The study, published in Clinical Cancer Research, is titled “Sensitivity to endocrine therapy index predicts benefit from weekly adjuvant paclitaxel for hormone receptor-positive breast cancer in the GEICAM/9906 trial,” and was conducted by investigators from the GEICAM Spanish Breast Cancer Group and The University of Texas MD Anderson Cancer Center.

This prospective-retrospective analysis independently validated previous findings and further helps to establish EAI as the first genomic assay shown to predict benefit from a contemporary taxane-based chemotherapy regimen in HR+/HER2− breast cancer.

The study evaluated tumor samples and outcomes from patients enrolled in the landmark GEICAM/9906 randomized phase III trial. Investigators found that patients with very low endocrine activity, score of <0.75 as measured by EAI, experienced significantly improved distant recurrence-free outcomes when weekly paclitaxel was added to anthracycline-based chemotherapy. In contrast, patients with higher endocrine activity did not demonstrate additional benefit from paclitaxel treatment.

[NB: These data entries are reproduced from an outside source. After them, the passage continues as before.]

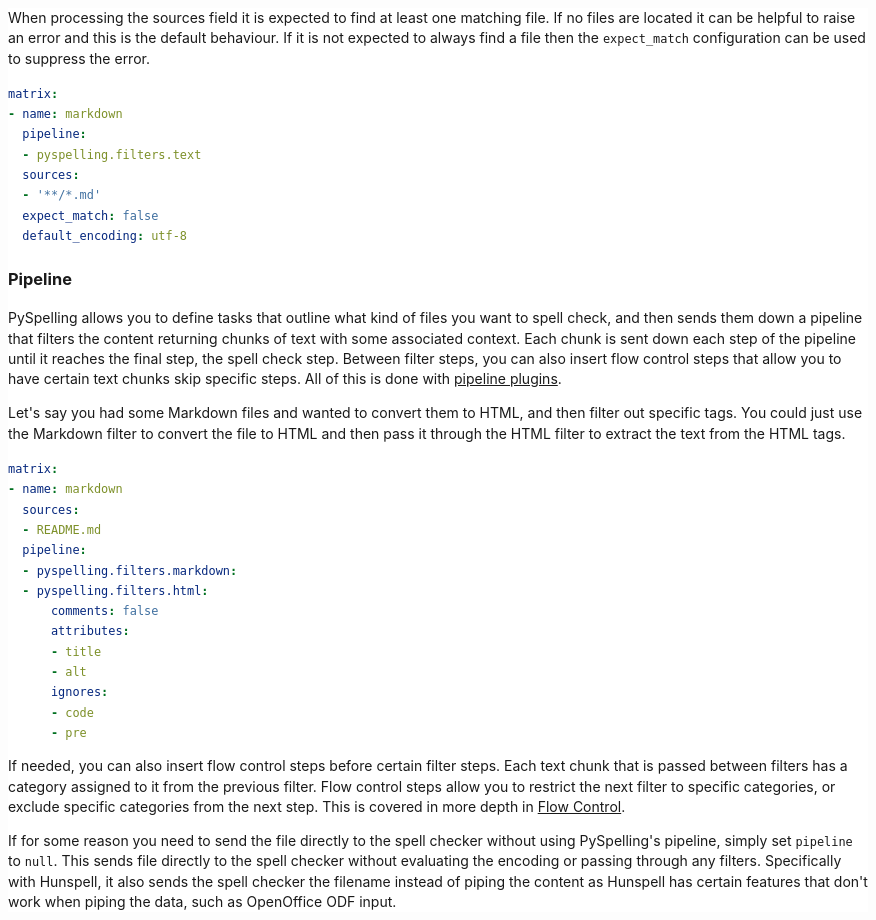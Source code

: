 When processing the sources field it is expected to find at least
one matching file. If no files are located it can be helpful to raise an error
and this is the default behaviour. If it is not expected to always find a file
then the `expect_match` configuration can be used to suppress the error.

```yaml
matrix:
- name: markdown
  pipeline:
  - pyspelling.filters.text
  sources:
  - '**/*.md'
  expect_match: false
  default_encoding: utf-8
```

### Pipeline

PySpelling allows you to define tasks that outline what kind of files you want to spell check, and then sends them down a pipeline that filters the content returning chunks of text with some associated context. Each chunk is sent down each step of the pipeline until it reaches the final step, the spell check step. Between filter steps, you can also insert flow control steps that allow you to have certain text chunks skip specific steps. All of this is done with [pipeline plugins](./pipeline.md).

Let's say you had some Markdown files and wanted to convert them to HTML, and then filter out specific tags. You could just use the Markdown filter to convert the file to HTML and then pass it through the HTML filter to extract the text from the HTML tags.

```yaml
matrix:
- name: markdown
  sources:
  - README.md
  pipeline:
  - pyspelling.filters.markdown:
  - pyspelling.filters.html:
      comments: false
      attributes:
      - title
      - alt
      ignores:
      - code
      - pre
```

If needed, you can also insert flow control steps before certain filter steps. Each text chunk that is passed between filters has a category assigned to it from the previous filter. Flow control steps allow you to restrict the next filter to specific categories, or exclude specific categories from the next step. This is covered in more depth in [Flow Control](./pipeline.md#flow-control).

If for some reason you need to send the file directly to the spell checker without using PySpelling's pipeline, simply set `pipeline` to `null`. This sends file directly to the spell checker without evaluating the encoding or passing through any filters. Specifically with Hunspell, it also sends the spell checker the filename instead of piping the content as Hunspell has certain features that don't work when piping the data, such as OpenOffice ODF input.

“This study represents an important milestone for precision oncology and provides independent confirmation that endocrine activity within an HR+/HER2- breast tumor can predict sensitivity to specific chemotherapy approaches,” said Federico A. Monzon, MD, Chief Medical Officer at Delphi Diagnostics. “These findings support the potential for EAI to help clinicians personalize treatment decisions and select chemotherapy regimens more likely to benefit individual patients.”

The results build upon previous clinical evidence and demonstrate reproducibility across two independent randomized clinical trials. Together, these studies suggest that EAI may provide oncologists with actionable information beyond traditional prognostic tests by helping determine not only whether chemotherapy should be considered, but which chemotherapy strategy is most likely to provide clinical benefit.

“Current genomic assays primarily estimate recurrence risk, but they generally do not predict which specific chemotherapy regimen will be most effective,” said Winz Casagrande, Chief Executive Officer, Delphi Diagnostics. “EAI represents a new generation of predictive biomarkers designed to guide treatment selection and help deliver more individualized care for patients with breast cancer.”

The GEICAM/9906 analysis showed that approximately 16% of HR+/HER2− tumors exhibited low endocrine activity and were associated with improved outcomes from weekly paclitaxel-containing therapy. The findings support the growing role of biologically informed treatment selection and may help reduce unnecessary exposure to treatments unlikely to provide benefit.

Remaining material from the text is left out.